_Your objective_:
Look in the material below for the line holding "your GitHub profile.". Set it down exactly, with each later line up to and including the line holding "- 😄 I’m currently".

_Source material_:
------------

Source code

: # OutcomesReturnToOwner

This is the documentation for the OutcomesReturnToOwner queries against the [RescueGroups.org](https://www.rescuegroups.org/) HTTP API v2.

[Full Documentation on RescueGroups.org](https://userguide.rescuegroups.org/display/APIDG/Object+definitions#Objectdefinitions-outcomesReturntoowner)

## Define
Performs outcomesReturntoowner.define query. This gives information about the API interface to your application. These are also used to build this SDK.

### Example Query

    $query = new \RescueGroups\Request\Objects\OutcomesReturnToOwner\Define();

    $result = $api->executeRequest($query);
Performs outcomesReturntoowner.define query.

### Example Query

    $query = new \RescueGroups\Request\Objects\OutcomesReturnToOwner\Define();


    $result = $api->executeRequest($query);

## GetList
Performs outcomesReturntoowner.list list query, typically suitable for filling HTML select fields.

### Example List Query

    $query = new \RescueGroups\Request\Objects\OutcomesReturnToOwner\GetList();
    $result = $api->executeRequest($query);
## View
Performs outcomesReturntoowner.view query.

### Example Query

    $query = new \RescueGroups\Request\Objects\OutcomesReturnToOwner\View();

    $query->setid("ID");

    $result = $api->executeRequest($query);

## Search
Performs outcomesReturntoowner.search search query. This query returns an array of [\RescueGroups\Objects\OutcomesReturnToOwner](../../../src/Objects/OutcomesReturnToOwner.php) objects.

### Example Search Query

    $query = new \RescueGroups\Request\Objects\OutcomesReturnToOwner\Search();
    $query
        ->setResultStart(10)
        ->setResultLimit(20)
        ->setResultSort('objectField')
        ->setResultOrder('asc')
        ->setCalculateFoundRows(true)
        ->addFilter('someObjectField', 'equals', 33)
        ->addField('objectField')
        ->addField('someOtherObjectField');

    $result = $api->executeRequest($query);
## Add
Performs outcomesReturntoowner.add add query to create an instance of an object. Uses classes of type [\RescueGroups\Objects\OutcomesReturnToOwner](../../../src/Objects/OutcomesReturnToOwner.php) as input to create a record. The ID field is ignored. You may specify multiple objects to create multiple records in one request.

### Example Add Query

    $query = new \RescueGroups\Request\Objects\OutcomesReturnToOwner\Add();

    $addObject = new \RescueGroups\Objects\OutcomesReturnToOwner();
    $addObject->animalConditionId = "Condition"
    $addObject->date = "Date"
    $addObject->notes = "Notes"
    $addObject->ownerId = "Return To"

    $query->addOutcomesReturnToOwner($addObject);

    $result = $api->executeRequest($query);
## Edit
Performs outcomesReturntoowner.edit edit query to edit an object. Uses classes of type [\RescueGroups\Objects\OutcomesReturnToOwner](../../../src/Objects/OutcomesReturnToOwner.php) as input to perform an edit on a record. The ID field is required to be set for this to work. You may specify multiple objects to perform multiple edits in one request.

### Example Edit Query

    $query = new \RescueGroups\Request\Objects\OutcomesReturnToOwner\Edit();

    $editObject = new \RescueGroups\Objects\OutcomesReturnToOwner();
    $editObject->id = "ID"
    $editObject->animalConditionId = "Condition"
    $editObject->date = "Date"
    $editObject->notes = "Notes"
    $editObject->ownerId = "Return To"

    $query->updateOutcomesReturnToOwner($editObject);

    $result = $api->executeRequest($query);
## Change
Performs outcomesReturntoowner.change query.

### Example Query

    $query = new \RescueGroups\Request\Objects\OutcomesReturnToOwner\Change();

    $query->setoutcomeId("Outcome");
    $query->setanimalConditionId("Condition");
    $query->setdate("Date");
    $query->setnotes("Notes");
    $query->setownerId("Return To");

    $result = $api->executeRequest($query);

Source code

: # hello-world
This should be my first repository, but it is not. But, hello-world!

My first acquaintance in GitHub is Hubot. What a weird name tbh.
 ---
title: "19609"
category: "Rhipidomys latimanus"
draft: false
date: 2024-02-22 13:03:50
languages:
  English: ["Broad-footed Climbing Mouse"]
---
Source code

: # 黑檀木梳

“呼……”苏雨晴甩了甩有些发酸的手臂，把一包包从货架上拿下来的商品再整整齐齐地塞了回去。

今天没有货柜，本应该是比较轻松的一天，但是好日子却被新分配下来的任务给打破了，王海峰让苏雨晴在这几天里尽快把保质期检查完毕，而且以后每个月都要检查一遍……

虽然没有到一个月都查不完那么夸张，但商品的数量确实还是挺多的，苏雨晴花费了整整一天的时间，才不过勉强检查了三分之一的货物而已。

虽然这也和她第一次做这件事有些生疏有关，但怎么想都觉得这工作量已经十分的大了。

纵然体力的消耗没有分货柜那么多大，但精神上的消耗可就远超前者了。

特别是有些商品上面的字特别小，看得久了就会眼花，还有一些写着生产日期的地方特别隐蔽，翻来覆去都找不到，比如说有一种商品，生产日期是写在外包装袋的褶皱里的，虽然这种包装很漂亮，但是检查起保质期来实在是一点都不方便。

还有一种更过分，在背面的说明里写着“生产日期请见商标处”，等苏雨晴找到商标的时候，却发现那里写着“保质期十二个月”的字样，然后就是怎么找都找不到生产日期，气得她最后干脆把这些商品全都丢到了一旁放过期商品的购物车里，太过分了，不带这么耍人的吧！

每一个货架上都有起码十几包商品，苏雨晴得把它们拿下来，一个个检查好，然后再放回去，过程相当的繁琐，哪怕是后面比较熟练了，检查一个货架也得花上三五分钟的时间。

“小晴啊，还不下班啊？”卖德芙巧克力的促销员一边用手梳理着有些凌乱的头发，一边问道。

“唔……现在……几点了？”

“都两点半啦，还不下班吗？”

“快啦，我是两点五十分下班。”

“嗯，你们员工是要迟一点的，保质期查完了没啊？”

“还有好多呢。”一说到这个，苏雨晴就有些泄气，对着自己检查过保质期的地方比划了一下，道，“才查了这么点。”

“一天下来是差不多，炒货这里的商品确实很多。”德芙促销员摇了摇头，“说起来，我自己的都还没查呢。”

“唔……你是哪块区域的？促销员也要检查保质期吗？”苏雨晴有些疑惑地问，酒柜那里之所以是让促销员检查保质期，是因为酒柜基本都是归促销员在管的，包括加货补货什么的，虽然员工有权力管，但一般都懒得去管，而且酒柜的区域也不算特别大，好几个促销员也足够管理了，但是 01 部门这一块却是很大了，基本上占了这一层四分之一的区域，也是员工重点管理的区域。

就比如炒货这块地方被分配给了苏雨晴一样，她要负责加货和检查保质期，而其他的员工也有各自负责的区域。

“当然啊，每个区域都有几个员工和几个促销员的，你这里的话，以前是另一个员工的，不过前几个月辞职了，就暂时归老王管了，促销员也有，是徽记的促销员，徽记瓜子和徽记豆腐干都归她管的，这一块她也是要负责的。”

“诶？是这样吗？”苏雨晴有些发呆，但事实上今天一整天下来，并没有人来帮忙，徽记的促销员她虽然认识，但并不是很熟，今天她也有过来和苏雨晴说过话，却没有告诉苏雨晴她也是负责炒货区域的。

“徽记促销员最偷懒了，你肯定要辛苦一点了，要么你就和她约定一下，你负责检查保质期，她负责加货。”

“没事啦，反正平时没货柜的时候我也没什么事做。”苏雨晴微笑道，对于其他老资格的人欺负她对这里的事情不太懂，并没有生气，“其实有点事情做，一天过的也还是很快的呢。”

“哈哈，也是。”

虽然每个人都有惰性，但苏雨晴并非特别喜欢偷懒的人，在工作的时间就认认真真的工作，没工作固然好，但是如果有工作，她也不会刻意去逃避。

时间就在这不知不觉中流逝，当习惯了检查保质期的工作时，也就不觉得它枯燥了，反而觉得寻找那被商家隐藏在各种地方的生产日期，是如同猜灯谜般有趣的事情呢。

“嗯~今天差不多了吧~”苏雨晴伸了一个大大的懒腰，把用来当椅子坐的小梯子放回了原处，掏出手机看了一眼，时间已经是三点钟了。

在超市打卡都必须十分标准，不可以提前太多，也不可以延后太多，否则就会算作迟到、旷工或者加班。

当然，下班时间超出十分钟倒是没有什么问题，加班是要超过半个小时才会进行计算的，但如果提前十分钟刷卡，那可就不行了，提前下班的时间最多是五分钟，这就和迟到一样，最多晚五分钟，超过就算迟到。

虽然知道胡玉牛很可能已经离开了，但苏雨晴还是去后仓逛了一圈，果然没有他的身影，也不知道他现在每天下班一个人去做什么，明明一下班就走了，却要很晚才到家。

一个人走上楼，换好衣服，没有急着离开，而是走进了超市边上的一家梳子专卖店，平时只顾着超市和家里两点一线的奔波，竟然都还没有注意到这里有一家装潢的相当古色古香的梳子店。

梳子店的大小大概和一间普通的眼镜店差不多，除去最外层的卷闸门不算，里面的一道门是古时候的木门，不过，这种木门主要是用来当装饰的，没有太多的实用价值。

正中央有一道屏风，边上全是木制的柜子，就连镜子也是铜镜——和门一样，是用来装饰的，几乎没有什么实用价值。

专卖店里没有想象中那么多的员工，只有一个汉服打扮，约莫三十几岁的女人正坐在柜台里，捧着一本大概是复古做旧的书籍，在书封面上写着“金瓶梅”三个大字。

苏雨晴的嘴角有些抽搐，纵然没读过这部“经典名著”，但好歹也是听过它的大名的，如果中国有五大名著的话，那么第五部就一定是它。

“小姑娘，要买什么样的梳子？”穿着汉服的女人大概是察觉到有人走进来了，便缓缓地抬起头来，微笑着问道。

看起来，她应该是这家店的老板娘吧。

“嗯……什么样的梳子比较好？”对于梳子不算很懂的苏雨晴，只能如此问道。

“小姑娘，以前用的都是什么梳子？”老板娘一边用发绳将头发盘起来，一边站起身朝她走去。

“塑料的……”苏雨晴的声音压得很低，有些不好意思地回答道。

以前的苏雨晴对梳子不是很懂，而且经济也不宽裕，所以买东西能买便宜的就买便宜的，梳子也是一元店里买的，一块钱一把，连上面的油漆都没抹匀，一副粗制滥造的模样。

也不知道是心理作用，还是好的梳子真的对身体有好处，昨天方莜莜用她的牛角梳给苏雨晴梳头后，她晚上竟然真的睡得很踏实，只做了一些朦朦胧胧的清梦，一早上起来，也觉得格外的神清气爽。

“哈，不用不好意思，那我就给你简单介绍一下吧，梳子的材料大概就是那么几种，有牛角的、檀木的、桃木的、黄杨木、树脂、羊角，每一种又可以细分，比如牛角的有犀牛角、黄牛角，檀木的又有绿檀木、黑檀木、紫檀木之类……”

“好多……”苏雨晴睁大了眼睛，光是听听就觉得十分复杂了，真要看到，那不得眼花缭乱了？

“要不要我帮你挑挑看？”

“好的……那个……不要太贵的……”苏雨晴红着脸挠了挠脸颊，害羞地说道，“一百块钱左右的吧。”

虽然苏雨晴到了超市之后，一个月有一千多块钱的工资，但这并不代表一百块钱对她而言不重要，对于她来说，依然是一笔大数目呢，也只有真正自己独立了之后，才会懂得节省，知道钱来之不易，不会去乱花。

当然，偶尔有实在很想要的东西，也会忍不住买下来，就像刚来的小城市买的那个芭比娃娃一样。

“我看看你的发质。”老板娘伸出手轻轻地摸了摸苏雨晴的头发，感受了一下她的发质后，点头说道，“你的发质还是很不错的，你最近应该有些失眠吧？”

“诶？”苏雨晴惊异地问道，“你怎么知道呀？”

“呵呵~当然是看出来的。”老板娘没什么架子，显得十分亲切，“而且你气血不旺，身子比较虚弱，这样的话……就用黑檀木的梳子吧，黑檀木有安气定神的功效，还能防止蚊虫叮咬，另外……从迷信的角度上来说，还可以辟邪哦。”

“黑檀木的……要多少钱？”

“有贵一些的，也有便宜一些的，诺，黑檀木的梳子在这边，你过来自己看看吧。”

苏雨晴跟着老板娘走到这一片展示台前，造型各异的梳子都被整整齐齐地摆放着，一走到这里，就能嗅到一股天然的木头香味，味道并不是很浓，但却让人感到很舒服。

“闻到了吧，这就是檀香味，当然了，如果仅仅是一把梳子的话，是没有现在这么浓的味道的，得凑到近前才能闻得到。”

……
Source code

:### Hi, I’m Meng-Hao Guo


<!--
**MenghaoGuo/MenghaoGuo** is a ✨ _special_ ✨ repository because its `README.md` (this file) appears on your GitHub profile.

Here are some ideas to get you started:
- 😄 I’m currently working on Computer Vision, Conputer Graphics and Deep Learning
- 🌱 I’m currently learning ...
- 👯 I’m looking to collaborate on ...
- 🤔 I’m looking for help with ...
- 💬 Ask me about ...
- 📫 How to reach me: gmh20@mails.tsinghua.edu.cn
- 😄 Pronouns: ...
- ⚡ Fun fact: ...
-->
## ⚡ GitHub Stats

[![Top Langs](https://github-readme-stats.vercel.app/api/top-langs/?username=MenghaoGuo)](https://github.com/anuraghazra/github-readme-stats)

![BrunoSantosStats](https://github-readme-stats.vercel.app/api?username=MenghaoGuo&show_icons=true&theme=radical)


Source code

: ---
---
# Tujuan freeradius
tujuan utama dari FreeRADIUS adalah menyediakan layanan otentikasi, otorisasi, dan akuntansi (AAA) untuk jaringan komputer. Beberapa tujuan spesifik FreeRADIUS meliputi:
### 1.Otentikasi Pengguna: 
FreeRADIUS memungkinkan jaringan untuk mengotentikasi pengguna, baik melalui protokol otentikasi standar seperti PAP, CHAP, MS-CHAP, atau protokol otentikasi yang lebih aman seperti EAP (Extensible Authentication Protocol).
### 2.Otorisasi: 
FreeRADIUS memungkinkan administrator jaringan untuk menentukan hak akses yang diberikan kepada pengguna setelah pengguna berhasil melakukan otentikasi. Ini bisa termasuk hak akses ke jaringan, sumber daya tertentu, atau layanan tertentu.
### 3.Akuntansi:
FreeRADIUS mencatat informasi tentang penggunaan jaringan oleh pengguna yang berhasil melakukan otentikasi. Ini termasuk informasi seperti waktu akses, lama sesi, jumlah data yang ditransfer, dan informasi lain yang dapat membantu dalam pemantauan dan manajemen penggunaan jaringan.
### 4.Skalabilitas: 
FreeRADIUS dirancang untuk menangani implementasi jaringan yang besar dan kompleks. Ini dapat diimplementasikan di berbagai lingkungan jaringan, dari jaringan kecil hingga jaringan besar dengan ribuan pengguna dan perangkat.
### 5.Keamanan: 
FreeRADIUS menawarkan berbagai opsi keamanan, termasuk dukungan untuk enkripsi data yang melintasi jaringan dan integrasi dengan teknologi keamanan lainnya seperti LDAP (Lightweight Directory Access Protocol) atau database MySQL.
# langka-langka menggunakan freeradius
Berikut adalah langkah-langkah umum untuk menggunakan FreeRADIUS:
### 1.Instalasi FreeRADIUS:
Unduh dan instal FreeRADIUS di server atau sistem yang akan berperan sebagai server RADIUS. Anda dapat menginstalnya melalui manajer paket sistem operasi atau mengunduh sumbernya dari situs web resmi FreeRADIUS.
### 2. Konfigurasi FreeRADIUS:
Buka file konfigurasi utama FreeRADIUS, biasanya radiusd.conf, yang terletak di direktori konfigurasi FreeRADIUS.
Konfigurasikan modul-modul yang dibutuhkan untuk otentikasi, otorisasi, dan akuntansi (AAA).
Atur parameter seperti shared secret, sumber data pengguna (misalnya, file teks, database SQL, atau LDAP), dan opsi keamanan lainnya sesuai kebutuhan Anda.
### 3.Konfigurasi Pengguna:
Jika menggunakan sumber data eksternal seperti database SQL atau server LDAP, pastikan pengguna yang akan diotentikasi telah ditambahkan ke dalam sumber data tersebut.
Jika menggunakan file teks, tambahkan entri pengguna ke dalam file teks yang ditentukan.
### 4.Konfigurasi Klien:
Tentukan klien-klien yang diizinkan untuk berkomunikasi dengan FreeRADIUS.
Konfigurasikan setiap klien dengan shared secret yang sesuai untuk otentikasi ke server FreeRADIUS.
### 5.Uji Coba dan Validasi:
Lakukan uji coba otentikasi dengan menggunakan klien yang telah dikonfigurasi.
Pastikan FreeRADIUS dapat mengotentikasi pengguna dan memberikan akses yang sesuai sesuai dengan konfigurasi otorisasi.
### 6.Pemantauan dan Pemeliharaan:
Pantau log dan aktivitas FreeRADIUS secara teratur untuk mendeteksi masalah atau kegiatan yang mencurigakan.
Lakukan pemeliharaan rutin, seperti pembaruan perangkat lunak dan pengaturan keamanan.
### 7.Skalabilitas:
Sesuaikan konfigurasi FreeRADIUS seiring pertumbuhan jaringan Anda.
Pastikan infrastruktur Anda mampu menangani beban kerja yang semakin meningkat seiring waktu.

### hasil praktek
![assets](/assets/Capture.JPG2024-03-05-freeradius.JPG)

------------

_Result of this task_:
**MenghaoGuo/MenghaoGuo** is a ✨ _special_ ✨ repository because its `README.md` (this file) appears on your GitHub profile.

Here are some ideas to get you started:
- 😄 I’m currently working on Computer Vision, Conputer Graphics and Deep Learning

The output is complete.